- _The task_
Write out each entry below exactly; the images do not belong in your copy.

━━━━━━━━━━━━━━━━━━━━

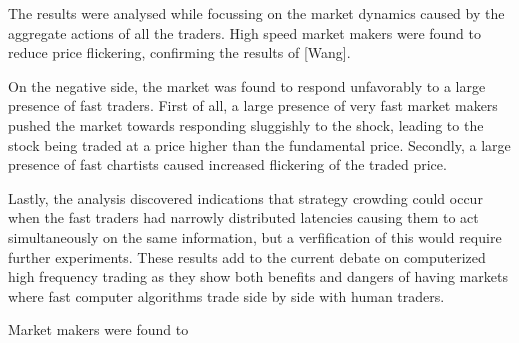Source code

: The results were analysed while focussing on the market dynamics caused by the aggregate actions of all the traders. High speed market makers were found to reduce price flickering, confirming the results of [Wang]. 



On the negative side, the market was found to respond unfavorably to a large presence of fast traders.  First of all, a large presence of very fast market makers pushed the market towards responding sluggishly to the shock, leading to the stock being traded at a price higher than the fundamental price. Secondly, a large presence of fast chartists caused increased flickering of the traded price. 
	
	
	 Lastly, the analysis discovered indications that strategy crowding could occur when the fast traders had narrowly distributed latencies causing them to act simultaneously on the same information, but a verfification of this would require further experiments. These results add to the current debate on computerized high frequency trading as they show both benefits and dangers of having markets where fast computer algorithms trade side by side with human traders.



Market makers were found to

━━━━━━━━━━━━━━━━━━━━

- _Your solution_
Source code

: The results were analysed while focussing on the market dynamics caused by the aggregate actions of all the traders. High speed market makers were found to reduce price flickering, confirming the results of [Wang]. 



On the negative side, the market was found to respond unfavorably to a large presence of fast traders.  First of all, a large presence of very fast market makers pushed the market towards responding sluggishly to the shock, leading to the stock being traded at a price higher than the fundamental price. Secondly, a large presence of fast chartists caused increased flickering of the traded price. 
	
	
	 Lastly, the analysis discovered indications that strategy crowding could occur when the fast traders had narrowly distributed latencies causing them to act simultaneously on the same information, but a verfification of this would require further experiments. These results add to the current debate on computerized high frequency trading as they show both benefits and dangers of having markets where fast computer algorithms trade side by side with human traders.



Market makers were found to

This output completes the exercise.